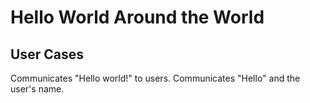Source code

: # Hello World Around the World

## User Cases
Communicates "Hello world!" to users.
Communicates "Hello" and the user's name.
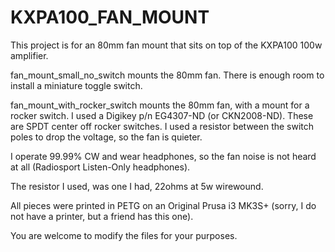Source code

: # KXPA100_FAN_MOUNT

This project is for an 80mm fan mount that sits on top of the KXPA100 100w amplifier.

fan_mount_small_no_switch mounts the 80mm fan. There is enough room to install a miniature toggle switch.

fan_mount_with_rocker_switch mounts the 80mm fan, with a mount for a rocker switch. I used a Digikey p/n EG4307-ND (or CKN2008-ND). These are SPDT center off rocker switches. I used a resistor between the switch poles to drop the voltage, so the fan is quieter.

I operate 99.99% CW and wear headphones, so the fan noise is not heard at all (Radiosport Listen-Only headphones).

The resistor I used, was one I had, 22ohms at 5w wirewound. 

All pieces were printed in PETG on an Original Prusa i3 MK3S+ (sorry, I do not have a printer, but a friend has this one).

You are welcome to modify the files for your purposes.
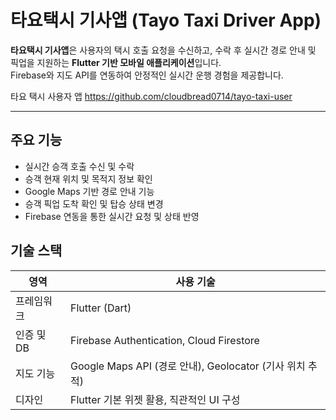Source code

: # 타요택시 기사앱 (Tayo Taxi Driver App)

**타요택시 기사앱**은 사용자의 택시 호출 요청을 수신하고, 수락 후 실시간 경로 안내 및 픽업을 지원하는 **Flutter 기반 모바일 애플리케이션**입니다.  
Firebase와 지도 API를 연동하여 안정적인 실시간 운행 경험을 제공합니다.

타요 택시 사용자 앱 
https://github.com/cloudbread0714/tayo-taxi-user

---

## 주요 기능

- 실시간 승객 호출 수신 및 수락
- 승객 현재 위치 및 목적지 정보 확인
- Google Maps 기반 경로 안내 기능
- 승객 픽업 도착 확인 및 탑승 상태 변경
- Firebase 연동을 통한 실시간 요청 및 상태 반영

 ## 기술 스택

| 영역        | 사용 기술                                                |
|-------------|-----------------------------------------------------------|
| 프레임워크   | Flutter (Dart)                                           |
| 인증 및 DB  | Firebase Authentication, Cloud Firestore                 |
| 지도 기능   | Google Maps API (경로 안내), Geolocator (기사 위치 추적) |
| 디자인      | Flutter 기본 위젯 활용, 직관적인 UI 구성                 |

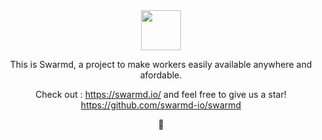 <div align="center">

  <a href="https://swarmd.io/?utm_source=github&utm_medium=social&utm_campaign=launch" target="_blank">
    <img src="https://swarmd.io/swarmd.svg" height="64" width="64" />
  </a>

  <p>
This is Swarmd, a project to make workers easily available anywhere and
afordable.


Check out : https://swarmd.io/ and feel free to give us a star! https://github.com/swarmd-io/swarmd

💜
  </p>
</div>
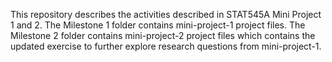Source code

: This repository describes the activities described in STAT545A Mini Project 1 and 2.
The Milestone 1 folder contains mini-project-1 project files.
The Milestone 2  folder contains mini-project-2 project files which contains the updated exercise to further explore research questions from mini-project-1.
::::::::::
EXERCISE REQUIREMENTS:
Pictures aside, every entry above must be repeated exactly.

FINISHED TASK:
Source code

: # Hello World Around the World

## User Cases
Communicates "Hello world!" to users.
Communicates "Hello" and the user's name.
Source code

: # KXPA100_FAN_MOUNT

This project is for an 80mm fan mount that sits on top of the KXPA100 100w amplifier.

fan_mount_small_no_switch mounts the 80mm fan. There is enough room to install a miniature toggle switch.

fan_mount_with_rocker_switch mounts the 80mm fan, with a mount for a rocker switch. I used a Digikey p/n EG4307-ND (or CKN2008-ND). These are SPDT center off rocker switches. I used a resistor between the switch poles to drop the voltage, so the fan is quieter.

I operate 99.99% CW and wear headphones, so the fan noise is not heard at all (Radiosport Listen-Only headphones).

The resistor I used, was one I had, 22ohms at 5w wirewound. 

All pieces were printed in PETG on an Original Prusa i3 MK3S+ (sorry, I do not have a printer, but a friend has this one).

You are welcome to modify the files for your purposes.
Source code

: # 타요택시 기사앱 (Tayo Taxi Driver App)

**타요택시 기사앱**은 사용자의 택시 호출 요청을 수신하고, 수락 후 실시간 경로 안내 및 픽업을 지원하는 **Flutter 기반 모바일 애플리케이션**입니다.  
Firebase와 지도 API를 연동하여 안정적인 실시간 운행 경험을 제공합니다.

타요 택시 사용자 앱 
https://github.com/cloudbread0714/tayo-taxi-user

---

## 주요 기능

- 실시간 승객 호출 수신 및 수락
- 승객 현재 위치 및 목적지 정보 확인
- Google Maps 기반 경로 안내 기능
- 승객 픽업 도착 확인 및 탑승 상태 변경
- Firebase 연동을 통한 실시간 요청 및 상태 반영

 ## 기술 스택

| 영역        | 사용 기술                                                |
|-------------|-----------------------------------------------------------|
| 프레임워크   | Flutter (Dart)                                           |
| 인증 및 DB  | Firebase Authentication, Cloud Firestore                 |
| 지도 기능   | Google Maps API (경로 안내), Geolocator (기사 위치 추적) |
| 디자인      | Flutter 기본 위젯 활용, 직관적인 UI 구성                 |

 <div align="center">

  <a href="https://swarmd.io/?utm_source=github&utm_medium=social&utm_campaign=launch" target="_blank">
    <img src="https://swarmd.io/swarmd.svg" height="64" width="64" />
  </a>

  <p>
This is Swarmd, a project to make workers easily available anywhere and
afordable.


Check out : https://swarmd.io/ and feel free to give us a star! https://github.com/swarmd-io/swarmd

💜
  </p>
</div>
Source code

: This repository describes the activities described in STAT545A Mini Project 1 and 2.
The Milestone 1 folder contains mini-project-1 project files.
The Milestone 2  folder contains mini-project-2 project files which contains the updated exercise to further explore research questions from mini-project-1.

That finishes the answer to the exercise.